Twenty years ago, retro design was arguably at its apex (though it’s really never gone away, either here or in other markets). And apparently Ford and Lincoln were considering a way to offer even more retro two-door goodness out of the Thunderbird, which was a couple years old in 2004. The result was the Lincoln Mark X concept car, which is pretty much a rebadged Thunderbird with a couple of unique features. It never went into production, but if you really had your heart set on it, this is your chance to make the sole example your own.
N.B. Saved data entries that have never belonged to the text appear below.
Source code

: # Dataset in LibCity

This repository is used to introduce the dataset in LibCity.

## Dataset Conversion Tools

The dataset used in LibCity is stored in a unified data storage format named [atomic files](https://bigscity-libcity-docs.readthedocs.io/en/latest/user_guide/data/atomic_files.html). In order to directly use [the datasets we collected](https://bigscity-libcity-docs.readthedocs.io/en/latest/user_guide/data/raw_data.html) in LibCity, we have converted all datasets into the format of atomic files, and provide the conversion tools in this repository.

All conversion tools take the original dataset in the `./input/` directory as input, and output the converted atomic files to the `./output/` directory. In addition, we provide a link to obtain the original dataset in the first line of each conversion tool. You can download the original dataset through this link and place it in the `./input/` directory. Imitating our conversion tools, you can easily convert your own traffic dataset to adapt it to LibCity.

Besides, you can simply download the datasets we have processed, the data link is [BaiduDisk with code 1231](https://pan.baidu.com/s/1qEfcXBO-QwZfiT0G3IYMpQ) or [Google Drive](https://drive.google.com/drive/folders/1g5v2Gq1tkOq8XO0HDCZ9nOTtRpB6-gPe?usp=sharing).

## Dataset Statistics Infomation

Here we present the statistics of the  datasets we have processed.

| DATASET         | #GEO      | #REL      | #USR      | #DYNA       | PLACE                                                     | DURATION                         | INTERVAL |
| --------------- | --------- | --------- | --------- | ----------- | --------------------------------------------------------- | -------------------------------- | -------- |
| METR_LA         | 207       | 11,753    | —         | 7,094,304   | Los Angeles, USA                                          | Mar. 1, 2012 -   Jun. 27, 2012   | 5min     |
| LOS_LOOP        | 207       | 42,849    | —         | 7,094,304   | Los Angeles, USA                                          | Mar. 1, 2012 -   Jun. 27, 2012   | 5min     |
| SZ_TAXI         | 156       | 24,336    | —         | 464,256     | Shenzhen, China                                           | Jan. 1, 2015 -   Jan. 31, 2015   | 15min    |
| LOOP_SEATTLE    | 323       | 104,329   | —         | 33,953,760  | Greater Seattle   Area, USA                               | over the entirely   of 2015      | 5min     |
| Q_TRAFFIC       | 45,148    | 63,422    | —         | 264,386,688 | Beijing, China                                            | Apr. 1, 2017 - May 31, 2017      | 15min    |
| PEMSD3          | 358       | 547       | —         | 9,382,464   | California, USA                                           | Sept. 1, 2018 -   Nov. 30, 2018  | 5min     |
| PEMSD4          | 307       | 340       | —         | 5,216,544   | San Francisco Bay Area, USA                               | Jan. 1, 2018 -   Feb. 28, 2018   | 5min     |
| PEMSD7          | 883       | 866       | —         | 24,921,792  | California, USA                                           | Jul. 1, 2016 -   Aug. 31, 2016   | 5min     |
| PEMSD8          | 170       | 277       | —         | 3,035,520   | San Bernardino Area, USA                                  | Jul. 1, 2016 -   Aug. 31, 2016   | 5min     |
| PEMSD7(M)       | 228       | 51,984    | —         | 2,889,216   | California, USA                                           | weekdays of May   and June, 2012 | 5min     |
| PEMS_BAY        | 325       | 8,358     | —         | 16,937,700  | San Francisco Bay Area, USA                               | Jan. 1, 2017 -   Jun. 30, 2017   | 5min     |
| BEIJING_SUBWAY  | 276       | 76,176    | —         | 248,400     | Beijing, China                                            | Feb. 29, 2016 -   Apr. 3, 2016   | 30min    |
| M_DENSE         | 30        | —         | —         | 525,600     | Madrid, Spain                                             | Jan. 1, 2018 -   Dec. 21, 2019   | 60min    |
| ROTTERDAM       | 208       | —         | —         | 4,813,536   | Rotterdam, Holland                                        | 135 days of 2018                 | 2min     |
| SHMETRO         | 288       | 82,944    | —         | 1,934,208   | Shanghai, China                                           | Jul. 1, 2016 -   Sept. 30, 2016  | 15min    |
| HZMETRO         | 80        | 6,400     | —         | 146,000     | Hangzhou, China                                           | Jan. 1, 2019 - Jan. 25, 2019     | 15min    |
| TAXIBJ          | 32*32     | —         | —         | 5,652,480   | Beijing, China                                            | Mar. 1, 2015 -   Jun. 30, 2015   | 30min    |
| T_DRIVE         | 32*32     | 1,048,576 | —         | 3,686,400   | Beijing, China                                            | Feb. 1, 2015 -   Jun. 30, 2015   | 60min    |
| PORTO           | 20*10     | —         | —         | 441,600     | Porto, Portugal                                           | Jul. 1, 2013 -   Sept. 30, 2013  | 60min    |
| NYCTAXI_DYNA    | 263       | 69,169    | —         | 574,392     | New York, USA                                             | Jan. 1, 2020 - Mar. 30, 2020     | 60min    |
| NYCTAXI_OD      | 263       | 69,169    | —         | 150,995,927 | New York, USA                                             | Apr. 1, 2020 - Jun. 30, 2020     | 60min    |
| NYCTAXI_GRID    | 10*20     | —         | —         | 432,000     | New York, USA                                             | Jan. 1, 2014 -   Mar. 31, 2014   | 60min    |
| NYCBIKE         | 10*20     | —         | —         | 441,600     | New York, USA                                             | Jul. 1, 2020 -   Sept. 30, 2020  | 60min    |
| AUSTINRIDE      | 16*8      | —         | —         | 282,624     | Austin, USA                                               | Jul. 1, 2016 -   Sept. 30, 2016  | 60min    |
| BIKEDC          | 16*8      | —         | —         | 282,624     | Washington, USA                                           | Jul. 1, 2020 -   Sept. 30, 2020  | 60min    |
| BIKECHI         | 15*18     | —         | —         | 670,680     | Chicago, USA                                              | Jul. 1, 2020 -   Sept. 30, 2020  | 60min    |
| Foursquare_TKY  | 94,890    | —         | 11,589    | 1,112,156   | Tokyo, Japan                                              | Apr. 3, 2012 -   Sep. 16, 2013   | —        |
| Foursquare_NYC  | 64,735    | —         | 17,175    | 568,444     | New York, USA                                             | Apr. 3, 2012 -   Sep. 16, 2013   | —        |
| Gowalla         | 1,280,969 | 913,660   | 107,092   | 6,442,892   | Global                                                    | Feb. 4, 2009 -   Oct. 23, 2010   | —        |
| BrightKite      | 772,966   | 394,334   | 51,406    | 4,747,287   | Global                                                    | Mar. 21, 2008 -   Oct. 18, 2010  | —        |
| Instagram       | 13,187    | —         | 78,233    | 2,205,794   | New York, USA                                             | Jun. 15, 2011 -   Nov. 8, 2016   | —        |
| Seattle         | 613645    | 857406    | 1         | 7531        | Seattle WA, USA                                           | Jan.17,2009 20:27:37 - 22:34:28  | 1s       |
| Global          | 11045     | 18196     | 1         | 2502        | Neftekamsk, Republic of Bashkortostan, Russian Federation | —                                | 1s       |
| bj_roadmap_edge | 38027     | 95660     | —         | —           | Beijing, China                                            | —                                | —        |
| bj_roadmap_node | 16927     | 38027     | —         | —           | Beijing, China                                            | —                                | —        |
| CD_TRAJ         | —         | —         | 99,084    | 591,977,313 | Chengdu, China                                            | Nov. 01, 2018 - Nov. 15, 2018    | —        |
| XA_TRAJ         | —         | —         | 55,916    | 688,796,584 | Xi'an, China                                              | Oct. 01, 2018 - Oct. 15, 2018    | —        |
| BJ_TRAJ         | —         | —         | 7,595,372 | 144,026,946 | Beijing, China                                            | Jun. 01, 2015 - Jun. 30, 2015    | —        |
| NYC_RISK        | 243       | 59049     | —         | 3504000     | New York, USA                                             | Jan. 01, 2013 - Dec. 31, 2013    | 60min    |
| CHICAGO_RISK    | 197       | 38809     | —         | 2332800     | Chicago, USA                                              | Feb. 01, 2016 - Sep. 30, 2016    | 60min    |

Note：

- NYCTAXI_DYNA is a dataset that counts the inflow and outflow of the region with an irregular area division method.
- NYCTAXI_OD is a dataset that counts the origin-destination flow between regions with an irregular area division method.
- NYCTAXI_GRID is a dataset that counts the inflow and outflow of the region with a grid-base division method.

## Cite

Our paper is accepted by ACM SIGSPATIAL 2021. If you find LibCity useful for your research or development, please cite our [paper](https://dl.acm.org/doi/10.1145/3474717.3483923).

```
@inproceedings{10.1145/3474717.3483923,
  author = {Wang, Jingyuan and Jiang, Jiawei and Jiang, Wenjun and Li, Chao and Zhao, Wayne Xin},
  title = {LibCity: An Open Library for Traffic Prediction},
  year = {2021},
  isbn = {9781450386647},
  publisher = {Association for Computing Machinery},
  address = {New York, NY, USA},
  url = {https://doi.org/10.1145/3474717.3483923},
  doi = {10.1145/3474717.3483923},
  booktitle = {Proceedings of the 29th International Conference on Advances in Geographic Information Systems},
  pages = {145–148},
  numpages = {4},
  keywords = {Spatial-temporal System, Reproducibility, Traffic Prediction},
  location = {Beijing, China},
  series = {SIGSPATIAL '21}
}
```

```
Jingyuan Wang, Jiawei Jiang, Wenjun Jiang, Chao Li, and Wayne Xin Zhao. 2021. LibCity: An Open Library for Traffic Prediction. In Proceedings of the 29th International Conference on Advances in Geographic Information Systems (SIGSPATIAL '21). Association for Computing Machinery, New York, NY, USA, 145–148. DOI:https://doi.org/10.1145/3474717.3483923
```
At a glance, you might not notice the Thunderbird connection, especially with the top down. The Mark X leans heavily on the ’60s Continentals with its wide chrome grille and subtle integrated headlights. It also features the distinct chrome trim that runs along each edge of the car from the headlights all the way back to the tailpipes. It also features slender, wide rear taillights, and a dramatically sloping rear fascia with a sharp edge where the tailpipes lurk. The Mark X also has the party piece of the then-trendy power retractable hardtop. It even had glass panels in the roof, kind of like the later VW Eos.

But look a little longer, and you can see the similarities. The proportions, and especially the hardpoints around the doors and windshield, are pretty clearly straight off the Thunderbird. And as contemporary reporting showed, everything mechanical in the vehicle was the same as the Thunderbird, from the powertrain to the suspension. It gets the same 280-horsepower 3.9-liter V8 and five-speed automatic as the T-Bird, along with rear-wheel drive.

2004 Lincoln Mark X concept car

The interior is much more of a departure from the T-Bird, though. It has the retro dual cowl dashboard that would later appear in other Lincoln products including the Zephyr, Navigator, Aviator and MKX. The MKX of course was actually a Ford Edge-derived, front-drive-based SUV, and so hardly related to this Mark X concept, but it did at least have a similar Continental-style grille when it launched.

To a certain extent, it’s a little bit surprising the Mark X didn’t get a green light for production. Since all the mechanical bits were already in production, and not just in the Thunderbird. The platform, called DEW98, was a unique rear-drive platform with fully independent suspension that was used in the Ford Thunderbird, Lincoln LS sedan and Jaguars S-Type and XF. They all were offered with the same 3.9-liter V8, too, with V6 variants of the LS and Jaguars. So in some ways, it seems like it would’ve been fairly easy to bring out the Mark X. But since the Thunderbird’s final model year was 2005, and the LS was discontinued after 2006, perhaps Ford decided it was better to ditch the whole line.

But this single concept exists, the same car that made its debut in Detroit in 2004. It still has its interior intact, and even has the original 19-inch wheels it wore on stage. Because it uses a Thunderbird powertrain and chassis, it should be drivable, and probably relatively easy to maintain mechanically. But as it is a concept car, it can’t be registered for on-road use, at least in the U.S. Mecum will auction the car at its Glendale auction on March 8. The auction house hasn’t given a price estimate, but expect it to go for more than the usual Thunderbird.